I’ve been working towards med school for so long, and I’m sure that I would enjoy classes and most likely enjoy being a physician. I really, really love studying how the human body works (and doesn’t), and I like getting to interact with people in medical contexts. But frankly, the thought of taking out so much in loans (likely around $150k+) makes me a little sick to my stomach. I don’t want to take a military scholarship because I don’t want to be at their mercy for 8 years after I graduate. My family can’t help pay for it. I know if I go the med route, I will probably be all paid off in the next 15-20 years, with plenty of career time left to save for retirement and do something I enjoy. But I worry that the lifestyle (especially during the 8-10 year learning phase) is going to be incompatible with being a good wife and good mother (I don’t have any kids yet, but we would like to), and that my schedule might be too busy to pursue the hobbies I really love with my FH. I’m worried that the training is so stressful that I’m not going to have or make time to take care of myself (e.g., gym, healthy diet, good sleep) and that in the end, maybe I’ll regret the things I didn’t do. I’ve considered other healthcare careers (RN, PA, etc.), but I would need to re-take quite a few expired science classes (probably at least around 60 credits) to fulfill their prerequisites and to be eligible for continued training in those areas. I’m sort of at the point where I don’t see that as being a good use of my time or money, and I’m not sure that they would be as good of a fit in terms of my interests and skills anyway.

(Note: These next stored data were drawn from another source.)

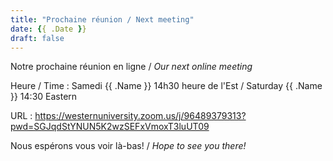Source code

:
 ```yaml
---
title: "Prochaine réunion / Next meeting"
date: {{ .Date }}
draft: false
---
```


Notre prochaine réunion en ligne / _Our next online meeting_

Heure / Time
: Samedi {{ .Name }} 14h30 heure de l'Est / Saturday {{ .Name }} 14:30 Eastern

URL
: https://westernuniversity.zoom.us/j/96489379313?pwd=SGJqdStYNUN5K2wzSEFxVmoxT3luUT09

<!--more-->

Nous espérons vous voir là-bas! / _Hope to see you there!_

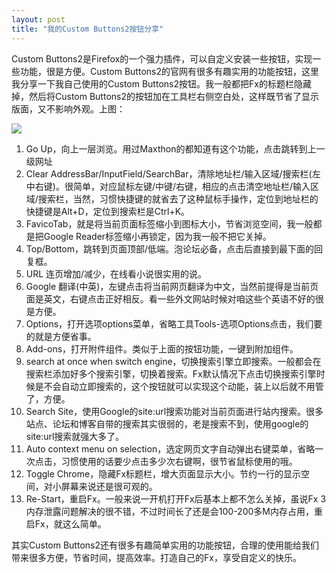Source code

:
 ```yaml
---
layout: post
title: "我的Custom Buttons2按钮分享"
---
```


Custom Buttons2是Firefox的一个强力插件，可以自定义安装一些按钮，实现一些功能，很是方便。Custom Buttons2的官网有很多有趣实用的功能按钮，这里我分享一下我自己使用的Custom Buttons2按钮。我一般都把Fx的标题栏隐藏掉，然后将Custom Buttons2的按钮加在工具栏右侧空白处，这样既节省了显示版面，又不影响外观。上图：

![](https://lh6.googleusercontent.com/-2J11iH_IZxM/U-t7T_RsSdI/AAAAAAAAGaI/_GITY6sNEZU/w800-h60-no/1.jpg)

1. Go Up，向上一层浏览。用过Maxthon的都知道有这个功能，点击跳转到上一级网址
2. Clear AddressBar/InputField/SearchBar，清除地址栏/输入区域/搜索栏(左中右键)。很简单，对应鼠标左键/中键/右键，相应的点击清空地址栏/输入区域/搜索栏，当然，习惯快捷键的就省去了这种鼠标手操作，定位到地址栏的快捷键是Alt+D，定位到搜索栏是Ctrl+K。
3. FavicoTab，就是将当前页面标签缩小到图标大小，节省浏览空间，我一般都是把Google Reader标签缩小再锁定，因为我一般不把它关掉。
4. Top/Bottom，跳转到页面顶部/低端。泡论坛必备，点击后直接到最下面的回复框。
5. URL 连页增加/减少，在线看小说很实用的说。
7. Google 翻译(中英)，左键点击将当前网页翻译为中文，当然前提得是当前页面是英文，右键点击正好相反。看一些外文网站时候对咱这些个英语不好的很是方便。
8. Options，打开选项options菜单，省略工具Tools-选项Options点击，我们要的就是方便省事。
9. Add-ons，打开附件组件。类似于上面的按钮功能，一键到附加组件。
10. search at once when switch engine，切换搜索引擎立即搜索。一般都会在搜索栏添加好多个搜索引擎，切换着搜索。Fx默认情况下点击切换搜索引擎时候是不会自动立即搜索的，这个按钮就可以实现这个动能，装上以后就不用管了，方便。
11. Search Site，使用Google的site:url搜索功能对当前页面进行站内搜索。很多站点、论坛和博客自带的搜索其实很弱的，老是搜索不到，使用google的site:url搜索就强大多了。
12. Auto context menu on selection，选定网页文字自动弹出右键菜单，省略一次点击，习惯使用的话要少点击多少次右键啊，很节省鼠标使用的哦。
13. Toggle Chrome，隐藏Fx标题栏，增大页面显示大小。节约一行的显示空间，对小屏幕来说还是很可观的。
14. Re-Start，重启Fx。一般来说一开机打开Fx后基本上都不怎么关掉，虽说Fx 3内存泄露问题解决的很不错，不过时间长了还是会100-200多M内存占用，重启Fx，就这么简单。

其实Custom Buttons2还有很多有趣简单实用的功能按钮，合理的使用能给我们带来很多方便，节省时间，提高效率。打造自己的Fx，享受自定义的快乐。
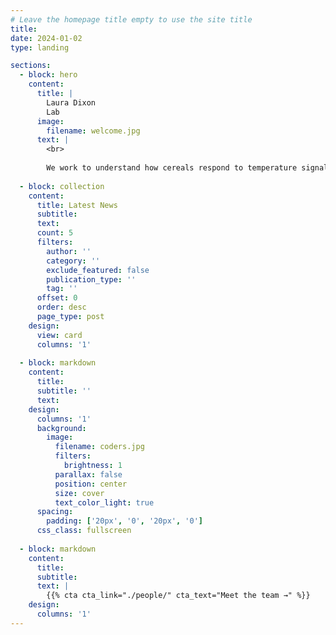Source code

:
 ```yaml
---
# Leave the homepage title empty to use the site title
title:
date: 2024-01-02
type: landing

sections:
  - block: hero
    content:
      title: |
        Laura Dixon
        Lab
      image:
        filename: welcome.jpg
      text: |
        <br>
        
        We work to understand how cereals respond to temperature signals and use this knowledge to adapt and increase the robustness of the plants developmental response to these signals. We focus on reproductive plant biology including the vegetative to floral transition, floret formation and flowering time regulation. Through understanding these processes, we aim to increase the developmental robustness of cereals, particularly wheat, under the increasingly variable climate conditions. 
  
  - block: collection
    content:
      title: Latest News
      subtitle:
      text:
      count: 5
      filters:
        author: ''
        category: ''
        exclude_featured: false
        publication_type: ''
        tag: ''
      offset: 0
      order: desc
      page_type: post
    design:
      view: card
      columns: '1'
  
  - block: markdown
    content:
      title:
      subtitle: ''
      text:
    design:
      columns: '1'
      background:
        image: 
          filename: coders.jpg
          filters:
            brightness: 1
          parallax: false
          position: center
          size: cover
          text_color_light: true
      spacing:
        padding: ['20px', '0', '20px', '0']
      css_class: fullscreen
  
  - block: markdown
    content:
      title:
      subtitle:
      text: |
        {{% cta cta_link="./people/" cta_text="Meet the team →" %}}
    design:
      columns: '1'
---
```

BUT, on the flip side, there aren’t a lot of other things I’d like to do that pay enough to make them worth doing as a career. I’d probably enjoy photography (but I’m not great at it), writing (but I don’t really know how to break into that), working at a humane society (but I’d probably want to be a veterinarian then because I really am interested in medicine/physiology more than just about anything else), teaching (but I’d have to go back to school and jobs in my area are difficult/impossible to find at a K-12 level and I’m not really qualified to teach at a higher ed level). In general, I tend to believe that enjoyable hobbies should be left as hobbies and not as work because work tends to ruin the joy in most things over time and I like joy. I wouldn’t mind being a stay-at-home mom, but I don’t think it’s economically feasible and it would make me feel like an even bigger idiot for amassing such a gigantic educational debt in the first place. Plus, when the kids were older, I’d get restless, and I’ve seen how tough it is for women to break back into the job market after taking time off. I’m afraid if I quit and DON’T go to school, I’m going to end up either doing what I’m doing now and not enjoying it, or getting stuck in an even worse position in a job that I dislike even more that gives me even less free time and autonomy than I have now. I’m planning to move this summer, so I will be leaving my current job regardless. (I think.)
I was really full-steam-ahead about the med thing until recently when I spent a ton of time in another hospital with a close family member at the end of her life. It just hit home that close relationships are much more important than a person’s occupation, that life is precious, and that I have already sacrificed a lot of friendships in exchange for furthering my education. I’m getting married next fall and I’m actually kind of at a loss as to who to ask to be in my bridal party because my school and work and volunteer schedule has pulled me so far away from my friends that we hardly ever get to talk anymore. I’m not sure if I am still grieving the loss, if I just have a case of passing cold feet, or if this is my gut trying to keep me out of trouble. I really don’t know what to do. Any advice?